EXERCISE DESCRIPTION >> Every single entry that follows must be copied exactly.
--- INPUT DATA Enclosed Below ---
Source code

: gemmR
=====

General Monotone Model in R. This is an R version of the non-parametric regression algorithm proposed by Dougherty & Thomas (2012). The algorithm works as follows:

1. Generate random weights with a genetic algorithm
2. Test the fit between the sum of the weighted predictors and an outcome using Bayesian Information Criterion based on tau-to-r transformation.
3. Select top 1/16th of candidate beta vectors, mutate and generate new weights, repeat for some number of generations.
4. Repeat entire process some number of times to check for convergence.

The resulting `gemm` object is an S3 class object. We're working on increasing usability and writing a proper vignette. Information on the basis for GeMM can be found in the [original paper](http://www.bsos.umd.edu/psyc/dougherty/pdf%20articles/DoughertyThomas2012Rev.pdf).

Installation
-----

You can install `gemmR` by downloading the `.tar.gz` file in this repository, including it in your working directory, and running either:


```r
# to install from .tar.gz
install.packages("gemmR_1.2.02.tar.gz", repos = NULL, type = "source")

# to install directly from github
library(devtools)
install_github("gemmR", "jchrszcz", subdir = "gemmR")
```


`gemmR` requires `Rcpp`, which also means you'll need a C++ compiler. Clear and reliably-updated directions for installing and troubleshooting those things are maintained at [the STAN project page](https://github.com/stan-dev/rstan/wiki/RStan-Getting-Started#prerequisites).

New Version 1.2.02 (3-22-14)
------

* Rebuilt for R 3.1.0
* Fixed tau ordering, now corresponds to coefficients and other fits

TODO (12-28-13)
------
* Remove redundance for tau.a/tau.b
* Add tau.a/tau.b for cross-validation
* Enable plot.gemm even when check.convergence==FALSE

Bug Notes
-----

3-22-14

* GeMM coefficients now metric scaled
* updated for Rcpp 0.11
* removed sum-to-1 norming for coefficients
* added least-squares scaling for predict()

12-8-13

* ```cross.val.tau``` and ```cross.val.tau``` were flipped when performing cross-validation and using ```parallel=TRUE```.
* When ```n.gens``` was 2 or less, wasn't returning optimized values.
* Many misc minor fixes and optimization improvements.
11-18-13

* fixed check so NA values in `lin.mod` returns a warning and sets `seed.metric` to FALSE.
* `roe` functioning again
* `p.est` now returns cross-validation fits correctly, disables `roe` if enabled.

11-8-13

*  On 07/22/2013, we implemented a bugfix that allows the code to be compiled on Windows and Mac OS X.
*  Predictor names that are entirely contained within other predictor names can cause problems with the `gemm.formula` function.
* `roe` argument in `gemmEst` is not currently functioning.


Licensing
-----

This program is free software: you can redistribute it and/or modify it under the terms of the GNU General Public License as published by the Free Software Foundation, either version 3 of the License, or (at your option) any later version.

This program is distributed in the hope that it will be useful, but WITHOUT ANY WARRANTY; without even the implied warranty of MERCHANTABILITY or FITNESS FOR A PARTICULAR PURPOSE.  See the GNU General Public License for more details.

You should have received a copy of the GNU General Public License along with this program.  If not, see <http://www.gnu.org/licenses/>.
--- End of Enclosed INPUT DATA ---
RESPONSE TO THIS TASK >>
Source code

: gemmR
=====

General Monotone Model in R. This is an R version of the non-parametric regression algorithm proposed by Dougherty & Thomas (2012). The algorithm works as follows:

1. Generate random weights with a genetic algorithm
2. Test the fit between the sum of the weighted predictors and an outcome using Bayesian Information Criterion based on tau-to-r transformation.
3. Select top 1/16th of candidate beta vectors, mutate and generate new weights, repeat for some number of generations.
4. Repeat entire process some number of times to check for convergence.

The resulting `gemm` object is an S3 class object. We're working on increasing usability and writing a proper vignette. Information on the basis for GeMM can be found in the [original paper](http://www.bsos.umd.edu/psyc/dougherty/pdf%20articles/DoughertyThomas2012Rev.pdf).

Installation
-----

You can install `gemmR` by downloading the `.tar.gz` file in this repository, including it in your working directory, and running either:


```r
# to install from .tar.gz
install.packages("gemmR_1.2.02.tar.gz", repos = NULL, type = "source")

# to install directly from github
library(devtools)
install_github("gemmR", "jchrszcz", subdir = "gemmR")
```


`gemmR` requires `Rcpp`, which also means you'll need a C++ compiler. Clear and reliably-updated directions for installing and troubleshooting those things are maintained at [the STAN project page](https://github.com/stan-dev/rstan/wiki/RStan-Getting-Started#prerequisites).

New Version 1.2.02 (3-22-14)
------

* Rebuilt for R 3.1.0
* Fixed tau ordering, now corresponds to coefficients and other fits

TODO (12-28-13)
------
* Remove redundance for tau.a/tau.b
* Add tau.a/tau.b for cross-validation
* Enable plot.gemm even when check.convergence==FALSE

Bug Notes
-----

3-22-14

* GeMM coefficients now metric scaled
* updated for Rcpp 0.11
* removed sum-to-1 norming for coefficients
* added least-squares scaling for predict()

12-8-13

* ```cross.val.tau``` and ```cross.val.tau``` were flipped when performing cross-validation and using ```parallel=TRUE```.
* When ```n.gens``` was 2 or less, wasn't returning optimized values.
* Many misc minor fixes and optimization improvements.
11-18-13

* fixed check so NA values in `lin.mod` returns a warning and sets `seed.metric` to FALSE.
* `roe` functioning again
* `p.est` now returns cross-validation fits correctly, disables `roe` if enabled.

11-8-13

*  On 07/22/2013, we implemented a bugfix that allows the code to be compiled on Windows and Mac OS X.
*  Predictor names that are entirely contained within other predictor names can cause problems with the `gemm.formula` function.
* `roe` argument in `gemmEst` is not currently functioning.


Licensing
-----

This program is free software: you can redistribute it and/or modify it under the terms of the GNU General Public License as published by the Free Software Foundation, either version 3 of the License, or (at your option) any later version.

This program is distributed in the hope that it will be useful, but WITHOUT ANY WARRANTY; without even the implied warranty of MERCHANTABILITY or FITNESS FOR A PARTICULAR PURPOSE.  See the GNU General Public License for more details.

You should have received a copy of the GNU General Public License along with this program.  If not, see <http://www.gnu.org/licenses/>.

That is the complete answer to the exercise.